Australian great calls for batting uncertainty not to influence 'keeping selection

Former Australian Test 'keeper Ian Healy has reaffirmed his belief that selectors will revert back to Peter Nevill behind the stumps for the Magellan Ashes, but says he disapproves of the current treatment of Australian glovemen by national selectors.

Speaking to SEN Breakfast, Healy tipped decision-makers to give the nod to the NSW 'keeper after dropping incumbent Matthew Wade during Australia's one-day tour of India, in part for his failure to fire with the bat.

Both players hit centuries in Premier Cricket outings across the weekend, setting up a massive showdown with the bat across the first three rounds of JLT Sheffield Shield cricket.

Healy, a long-time advocate of Nevill's glovework which he again said was "the best in the country," lamented the NSW 'keeper was dropped from the Test team in the first place.

"I think Peter Nevill has a greater grasp on the technical aspects of wicketkeeping. For some reason he got dropped a year ago and now Matthew Wade is on the improve having had a better Test in Bangladesh, but he's still not batting the way he can," Healy said.

"He's improving and we're going to drop him.

"That's the dilemma and the agenda that you need to be aware of with what is going on in there."

The Queensland great said the decision to axe – and immediately recall – Wade in India highlighted the chop-and-change nature that had characterised Australia's selections in recent times.

"I think they sort of disrespected Wadey a little bit in India, dropping him for one one-day game and then bringing him back, that's not the respect that you think a 'keeper that's going to be in the Ashes deserves," Healy added.

"I sense that they might be going back to Nevill."

Whilst conceding runs are among the key criteria in selecting modern-day 'keepers, Healy said he believed Australia's current crop of glovemen were paying the price for the side's persistent struggles at number six, whilst also contending with the legacy of the greatest wicketkeeper-batsman of all time in Adam Gilchrist.

"The disruptions to the top order is putting a whole lot of pressure on the wicketkeeping selection, and it shouldn't. The wicketkeeper needs to be that 'keeper that can average 30, they don't need to average 45 like Gilly," he said.

"The quandary we've got at the moment is we do not know our number six. We've got a brand new number two (in Matthew Renshaw), (Peter) Handscomb brand new at five, and (Usman) Khawaja's been in and out, in and out.

"Gilly averaged well into the forties, so that's the pressure every 'keeper is under after that.

"Thirty is what you need.
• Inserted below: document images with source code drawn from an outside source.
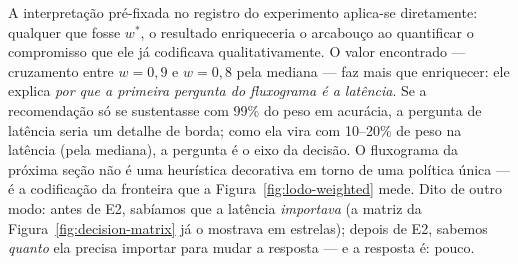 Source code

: A interpretação pré-fixada no registro do experimento aplica-se
diretamente: qualquer que fosse $w^{*}$, o resultado enriqueceria o
arcabouço ao quantificar o compromisso que ele já codificava
qualitativamente. O valor encontrado --- cruzamento entre $w{=}0{,}9$ e
$w{=}0{,}8$ pela mediana --- faz mais que enriquecer: ele explica
\emph{por que a primeira pergunta do fluxograma é a latência}. Se a
recomendação só se sustentasse com 99\% do peso em acurácia, a pergunta
de latência seria um detalhe de borda; como ela vira com 10--20\% de
peso na latência (pela mediana), a pergunta é o eixo da decisão. O fluxograma da
próxima seção não é uma heurística decorativa em torno de uma política
única --- é a codificação da fronteira que a
Figura~\ref{fig:lodo-weighted} mede. Dito de outro modo: antes de E2,
sabíamos que a latência \emph{importava} (a matriz da
Figura~\ref{fig:decision-matrix} já o mostrava em estrelas); depois de
E2, sabemos \emph{quanto} ela precisa importar para mudar a resposta ---
e a resposta é: pouco.

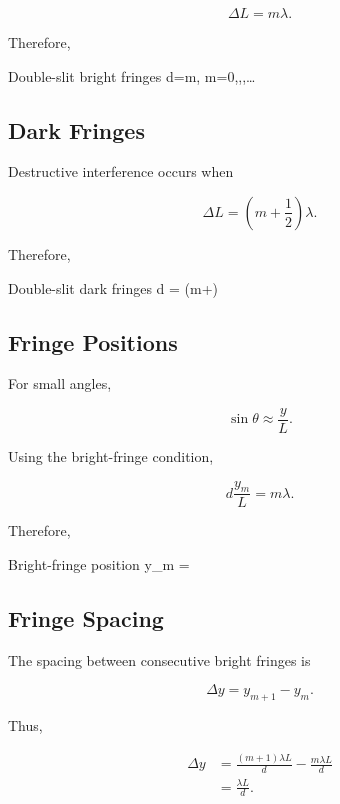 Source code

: \documentclass{studentnotes}
\begin{document}
\[
    \Delta L=m\lambda.
\]

Therefore,

\begin{namedformula}{Double-slit bright fringes}
    d\sin\theta=m\lambda,
    \qquad
    m=0,,,\ldots
\end{namedformula}

\subsection{Dark Fringes}

Destructive interference occurs when

\[
    \Delta L
    =
    \left(m+\frac12\right)\lambda.
\]

Therefore,

\begin{namedformula}{Double-slit dark fringes}
    d\sin\theta%
    =
    \left(m+\right)\lambda%
\end{namedformula}

\subsection{Fringe Positions}

For small angles,

\[
    \sin\theta\approx\frac{y}{L}.
\]

Using the bright-fringe condition,

\[
    d\frac{y_m}{L}=m\lambda.
\]

Therefore,

\begin{namedformula}{Bright-fringe position}
    y_m
    =
\end{namedformula}

\subsection{Fringe Spacing}

The spacing between consecutive bright fringes is

\[
    \Delta y
    =
    y_{m+1}-y_m.
\]

Thus,

\[
    \begin{aligned}
        \Delta y
         & =
        \frac{(m+1)\lambda L}{d}
        -
        \frac{m\lambda L}{d} \\
         & =
        \frac{\lambda L}{d}.
    \end{aligned}
\]
\end{document}
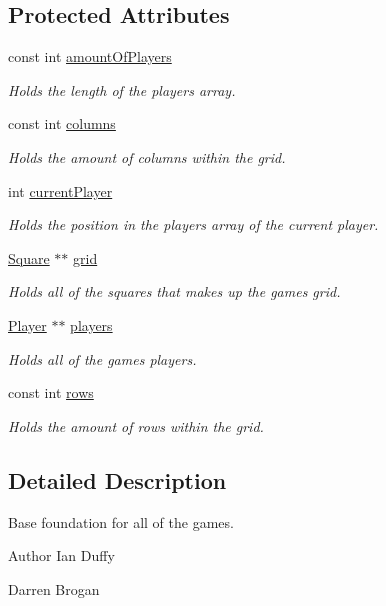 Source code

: \subsection*{Protected Attributes}
\begin{DoxyCompactItemize}
\item 
const int \hyperlink{classGame_a2a64a5ac5fe7466f02392d7bc75cf372}{amount\-Of\-Players}
\begin{DoxyCompactList}\small\item\em Holds the length of the players array. \end{DoxyCompactList}\item 
const int \hyperlink{classGame_a33dcee5dd512148a0b12aa7fba41b5da}{columns}
\begin{DoxyCompactList}\small\item\em Holds the amount of columns within the grid. \end{DoxyCompactList}\item 
int \hyperlink{classGame_af57daa2f1aef9f264c18b462f8294e52}{current\-Player}
\begin{DoxyCompactList}\small\item\em Holds the position in the players array of the current player. \end{DoxyCompactList}\item 
\hyperlink{classSquare}{Square} $\ast$$\ast$ \hyperlink{classGame_a44fda9d5235865323c59d95b1f59b459}{grid}
\begin{DoxyCompactList}\small\item\em Holds all of the squares that makes up the games grid. \end{DoxyCompactList}\item 
\hyperlink{classPlayer}{Player} $\ast$$\ast$ \hyperlink{classGame_ad82f617ca44c8996333c7f41c410a56b}{players}
\begin{DoxyCompactList}\small\item\em Holds all of the games players. \end{DoxyCompactList}\item 
const int \hyperlink{classGame_ae882486dec6d9507bbef7f44aaf07db5}{rows}
\begin{DoxyCompactList}\small\item\em Holds the amount of rows within the grid. \end{DoxyCompactList}\end{DoxyCompactItemize}


\subsection{Detailed Description}
Base foundation for all of the games. \begin{DoxyAuthor}{Author}
Ian Duffy 

Darren Brogan 
\end{DoxyAuthor}


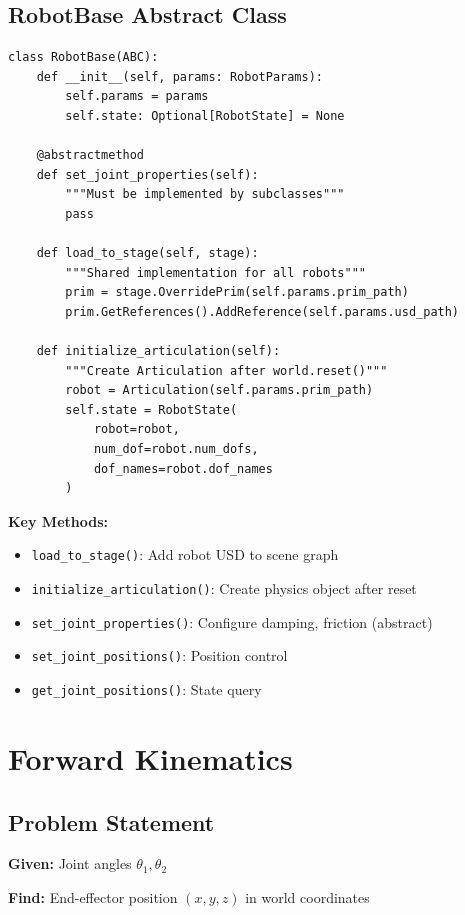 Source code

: \documentclass[11pt,a4paper]{article}
\begin{document}
\subsection{RobotBase Abstract Class}

\begin{lstlisting}
class RobotBase(ABC):
    def __init__(self, params: RobotParams):
        self.params = params
        self.state: Optional[RobotState] = None
    
    @abstractmethod
    def set_joint_properties(self):
        """Must be implemented by subclasses"""
        pass
    
    def load_to_stage(self, stage):
        """Shared implementation for all robots"""
        prim = stage.OverridePrim(self.params.prim_path)
        prim.GetReferences().AddReference(self.params.usd_path)
    
    def initialize_articulation(self):
        """Create Articulation after world.reset()"""
        robot = Articulation(self.params.prim_path)
        self.state = RobotState(
            robot=robot,
            num_dof=robot.num_dofs,
            dof_names=robot.dof_names
        )
\end{lstlisting}

\textbf{Key Methods:}
\begin{itemize}
    \item \texttt{load\_to\_stage()}: Add robot USD to scene graph
    \item \texttt{initialize\_articulation()}: Create physics object after reset
    \item \texttt{set\_joint\_properties()}: Configure damping, friction (abstract)
    \item \texttt{set\_joint\_positions()}: Position control
    \item \texttt{get\_joint\_positions()}: State query
\end{itemize}

\section{Forward Kinematics}

\subsection{Problem Statement}

\textbf{Given:} Joint angles $\theta_1, \theta_2$

\textbf{Find:} End-effector position $(x, y, z)$ in world coordinates
\end{document}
Someone to average 30, make handy runs when we absolutely need them and make sure your top six do their job."

Healy said he welcomed the increased attention the race for Test positions was having on domestic cricket.

Referencing the centuries scored by Nevill and Wade in Premier cricket last weekend, the 53-year old said he was looking forward to seeing who jumped out of the pack for the start of the Shield season on Thursday.

"Isn't it great that club cricket means something, and Shield cricket – the first three rounds of Shield is going to mean a whole lot to Pete Nevill, Matthew Wade Alex Carey, Jimmy Peirson for that wicketkeeper's spot, as well as the number six batting spot," he said.

"Whoever's in the best form will play number six."